Galères sous tunnel.

C’est plutôt galère sous tunnel en ce moment : les tomates mettent un temps fou à mûrir, les aubergines produisent peu.

Pourtant, tout l’entretien est très bien suivi : chaque semaine il y a l’opération taille et palissage.

taille et palissage de tomate cerise lors de matin frisquet défavorisant le mûrissement des tomates)

Avec les vêtements adaptés aux températures matinales de ce «drôle» d’été… Vivien a aussi débuté l’effeuillage. Petitement, puisque la récolte commence timidement. Le but est de favoriser l’aération au pied des plantes ce qui contribue à prévenir l’apparition des maladies fongiques.

Effeuillage pour favoriser l'aération et prévenir les maladies fongiques.

Chaque semaine aussi, puisque ces cultures d’été ne sont pas conduites sur toile de paillage noir (il n’y en a que dans les allées entre les planches permanentes), c’est binage : «un p’titot coup d’rapette» pour aérer le sol, favoriser l’activité microbienne, détruire les herbes adventices. Celui de cette semaine a été assuré par Julien qui a tout biné, dont les tomates de deuxième plantation, avec deux outils : la rapette et son sourire habituel.

Binage des tomates cultivées sans paillage noir pour faoriser la faune auxiliaire.

Les Biaux Jardiniers ont fait ce choix du binage de la terre au lieu de la culture sur toile de paillage, plus économe en temps de travail, pour favoriser la multiplication de certains auxiliaires (notamment aphidoletes), et çà marche plutôt bien contre puceron. Mais çà ne suffit pas pour éliminer tous les parasites…!!! Notamment quelques «nouveautés» : punaise Nezara, punaise diabolique, punaise Lygus. Ce sont ces sales bestioles qui, en ce moment, «font la récolte» des aubergines d’une manière que les abonnés à nos paniers déplorent : au stade fleur. Notre grand reporter spécialiste des spectaculaires conflits sanglants s’est rendu sur place :

Cliquer pour agrandir.

et nous a ramné son témoignage sur ce conflit violent. «Le choc des photos» : les punaises piquent le pédoncule de la fleur, qui meurt au lien de se transformer en fruit. On trouve donc un peu partout des pédoncules sans fleur au bout, des fleurs marrons, mortes, qui ont chuté, des bouquets avec une seule fleur en vie, etc…

Cliquer pour agrandir.

Spectacle de désolation : les hordes sauvages et destructrices de punaises font de nombreuses victimes innocentes et au delà du crime consistant à empêcher les aubergines d’atteindre la vie adulte, elles limitent un des droits humains fondamentaux des abonnés et amapiens : se nourrir de bonne aubergine bio bressanne.
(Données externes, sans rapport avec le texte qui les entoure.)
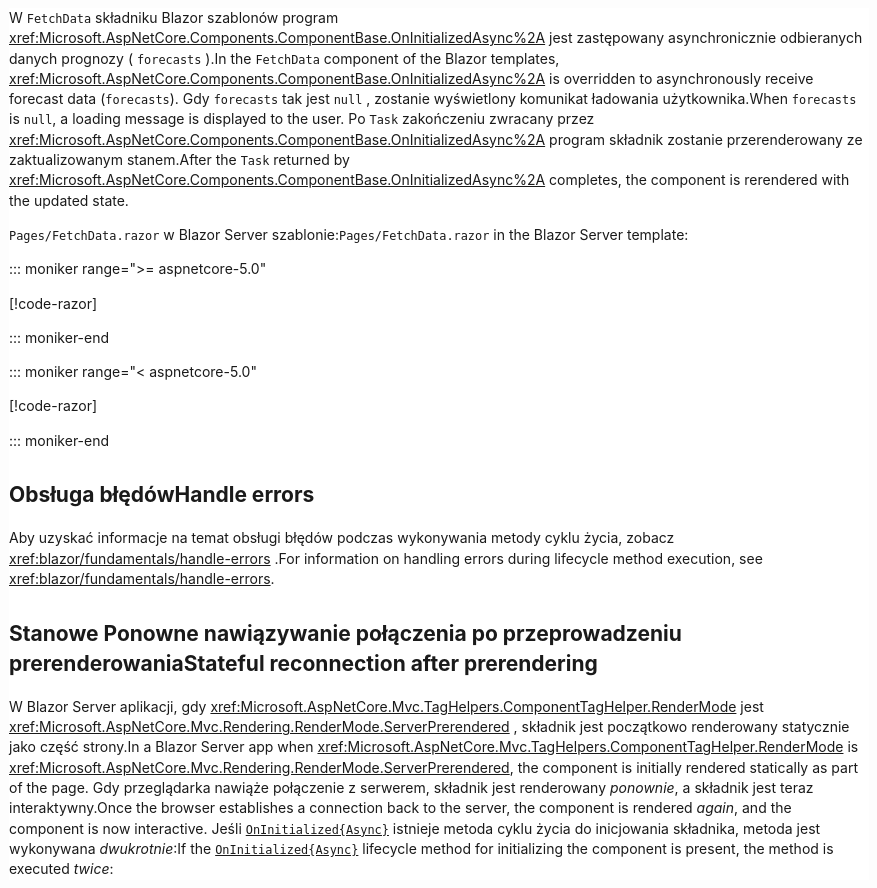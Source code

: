 <span data-ttu-id="755a3-212">W `FetchData` składniku Blazor szablonów program <xref:Microsoft.AspNetCore.Components.ComponentBase.OnInitializedAsync%2A> jest zastępowany asynchronicznie odbieranych danych prognozy ( `forecasts` ).</span><span class="sxs-lookup"><span data-stu-id="755a3-212">In the `FetchData` component of the Blazor templates, <xref:Microsoft.AspNetCore.Components.ComponentBase.OnInitializedAsync%2A> is overridden to asynchronously receive forecast data (`forecasts`).</span></span> <span data-ttu-id="755a3-213">Gdy `forecasts` tak jest `null` , zostanie wyświetlony komunikat ładowania użytkownika.</span><span class="sxs-lookup"><span data-stu-id="755a3-213">When `forecasts` is `null`, a loading message is displayed to the user.</span></span> <span data-ttu-id="755a3-214">Po `Task` zakończeniu zwracany przez <xref:Microsoft.AspNetCore.Components.ComponentBase.OnInitializedAsync%2A> program składnik zostanie przerenderowany ze zaktualizowanym stanem.</span><span class="sxs-lookup"><span data-stu-id="755a3-214">After the `Task` returned by <xref:Microsoft.AspNetCore.Components.ComponentBase.OnInitializedAsync%2A> completes, the component is rerendered with the updated state.</span></span>

<span data-ttu-id="755a3-215">`Pages/FetchData.razor` w Blazor Server szablonie:</span><span class="sxs-lookup"><span data-stu-id="755a3-215">`Pages/FetchData.razor` in the Blazor Server template:</span></span>

::: moniker range=">= aspnetcore-5.0"

[!code-razor[](~/blazor/common/samples/5.x/BlazorSample_Server/Pages/components-lifecycle/FetchData.razor?name=snippet&highlight=9,21,25)]

::: moniker-end

::: moniker range="< aspnetcore-5.0"

[!code-razor[](~/blazor/common/samples/3.x/BlazorSample_Server/Pages/components-lifecycle/FetchData.razor?name=snippet&highlight=9,21,25)]

::: moniker-end

## <a name="handle-errors"></a><span data-ttu-id="755a3-216">Obsługa błędów</span><span class="sxs-lookup"><span data-stu-id="755a3-216">Handle errors</span></span>

<span data-ttu-id="755a3-217">Aby uzyskać informacje na temat obsługi błędów podczas wykonywania metody cyklu życia, zobacz <xref:blazor/fundamentals/handle-errors> .</span><span class="sxs-lookup"><span data-stu-id="755a3-217">For information on handling errors during lifecycle method execution, see <xref:blazor/fundamentals/handle-errors>.</span></span>

## <a name="stateful-reconnection-after-prerendering"></a><span data-ttu-id="755a3-218">Stanowe Ponowne nawiązywanie połączenia po przeprowadzeniu prerenderowania</span><span class="sxs-lookup"><span data-stu-id="755a3-218">Stateful reconnection after prerendering</span></span>

<span data-ttu-id="755a3-219">W Blazor Server aplikacji, gdy <xref:Microsoft.AspNetCore.Mvc.TagHelpers.ComponentTagHelper.RenderMode> jest <xref:Microsoft.AspNetCore.Mvc.Rendering.RenderMode.ServerPrerendered> , składnik jest początkowo renderowany statycznie jako część strony.</span><span class="sxs-lookup"><span data-stu-id="755a3-219">In a Blazor Server app when <xref:Microsoft.AspNetCore.Mvc.TagHelpers.ComponentTagHelper.RenderMode> is <xref:Microsoft.AspNetCore.Mvc.Rendering.RenderMode.ServerPrerendered>, the component is initially rendered statically as part of the page.</span></span> <span data-ttu-id="755a3-220">Gdy przeglądarka nawiąże połączenie z serwerem, składnik jest renderowany *ponownie*, a składnik jest teraz interaktywny.</span><span class="sxs-lookup"><span data-stu-id="755a3-220">Once the browser establishes a connection back to the server, the component is rendered *again*, and the component is now interactive.</span></span> <span data-ttu-id="755a3-221">Jeśli [`OnInitialized{Async}`](#component-initialization-methods) istnieje metoda cyklu życia do inicjowania składnika, metoda jest wykonywana *dwukrotnie*:</span><span class="sxs-lookup"><span data-stu-id="755a3-221">If the [`OnInitialized{Async}`](#component-initialization-methods) lifecycle method for initializing the component is present, the method is executed *twice*:</span></span>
Pas de moyen de lutte contre ces punaises, si ce n’est la chasse : observation, repérage, action entre pouce et index… sauf que la sale bestiole sait fort bien s’enfuir, se cacher, attendre le départ du chasseur… et c’est à très peu près parfaitement inopérant. Une autre manière du fameux diptyque du chasseur cueilleur. GALÈRE !

Consolation ? il semblerait que dans  les plantations de plein champ, cela se présente mieux. Pour l’instant.

Consolation ? les Biaux Jardiniers s’estiment chanceux car ils sont parmi les rares maraîchers à ne pas avoir, en plus des problèmes de punaise sur aubergine, les tomates envahies d’un puceron rose (Macrosyphum) dont Dominique, notre technicien bien-aimé, voit chez ses autres adhértents des invasions assez impressionnantes. Les malheurs des autres ne font donc toujours pas le bonheur des Biaux Jardiniers… ni des abonnés à leurs paniers !

Bien sûr, vu de loin en passant, çà a l’air sympa, mais franchement, pour le dire avec ce magnifique langage contemporain toujours lissé : C’EST COMPLIQUÉ.